━━━ Provided information ━━━

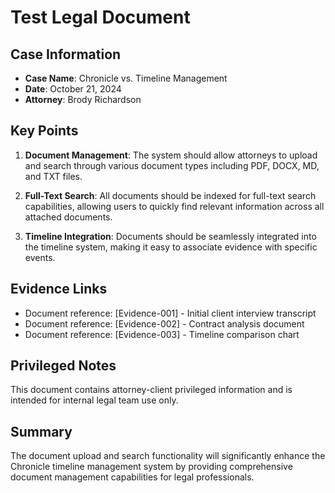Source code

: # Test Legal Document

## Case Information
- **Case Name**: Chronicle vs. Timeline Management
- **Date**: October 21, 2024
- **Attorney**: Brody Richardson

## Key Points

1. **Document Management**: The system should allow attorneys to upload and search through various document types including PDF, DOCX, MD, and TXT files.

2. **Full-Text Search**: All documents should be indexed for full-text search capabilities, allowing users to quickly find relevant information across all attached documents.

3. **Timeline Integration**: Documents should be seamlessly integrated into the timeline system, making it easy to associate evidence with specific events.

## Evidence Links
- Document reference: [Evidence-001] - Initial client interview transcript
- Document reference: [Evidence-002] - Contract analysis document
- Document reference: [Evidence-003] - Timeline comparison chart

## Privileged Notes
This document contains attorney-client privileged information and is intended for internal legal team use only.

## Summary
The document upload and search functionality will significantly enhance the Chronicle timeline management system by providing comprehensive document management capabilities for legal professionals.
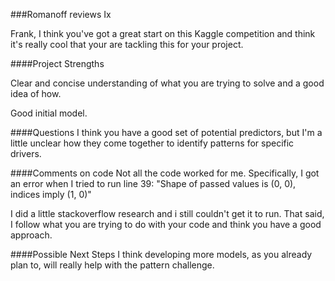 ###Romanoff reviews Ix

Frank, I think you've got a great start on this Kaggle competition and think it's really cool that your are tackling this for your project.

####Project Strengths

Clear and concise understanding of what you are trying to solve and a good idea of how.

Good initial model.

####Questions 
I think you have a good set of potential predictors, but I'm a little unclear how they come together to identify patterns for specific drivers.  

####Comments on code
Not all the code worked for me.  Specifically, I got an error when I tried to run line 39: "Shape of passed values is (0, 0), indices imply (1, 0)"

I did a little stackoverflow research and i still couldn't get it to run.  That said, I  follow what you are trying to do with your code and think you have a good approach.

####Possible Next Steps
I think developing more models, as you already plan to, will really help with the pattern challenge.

━━━

What the exercise asks
Every entry above should be restated word for word, with the images left out.

Solution to the exercise
Source code

: # Test Legal Document

## Case Information
- **Case Name**: Chronicle vs. Timeline Management
- **Date**: October 21, 2024
- **Attorney**: Brody Richardson

## Key Points

1. **Document Management**: The system should allow attorneys to upload and search through various document types including PDF, DOCX, MD, and TXT files.

2. **Full-Text Search**: All documents should be indexed for full-text search capabilities, allowing users to quickly find relevant information across all attached documents.

3. **Timeline Integration**: Documents should be seamlessly integrated into the timeline system, making it easy to associate evidence with specific events.

## Evidence Links
- Document reference: [Evidence-001] - Initial client interview transcript
- Document reference: [Evidence-002] - Contract analysis document
- Document reference: [Evidence-003] - Timeline comparison chart

## Privileged Notes
This document contains attorney-client privileged information and is intended for internal legal team use only.

## Summary
The document upload and search functionality will significantly enhance the Chronicle timeline management system by providing comprehensive document management capabilities for legal professionals.
 ###Romanoff reviews Ix

Frank, I think you've got a great start on this Kaggle competition and think it's really cool that your are tackling this for your project.

####Project Strengths

Clear and concise understanding of what you are trying to solve and a good idea of how.

Good initial model.

####Questions 
I think you have a good set of potential predictors, but I'm a little unclear how they come together to identify patterns for specific drivers.  

####Comments on code
Not all the code worked for me.  Specifically, I got an error when I tried to run line 39: "Shape of passed values is (0, 0), indices imply (1, 0)"

I did a little stackoverflow research and i still couldn't get it to run.  That said, I  follow what you are trying to do with your code and think you have a good approach.

####Possible Next Steps
I think developing more models, as you already plan to, will really help with the pattern challenge.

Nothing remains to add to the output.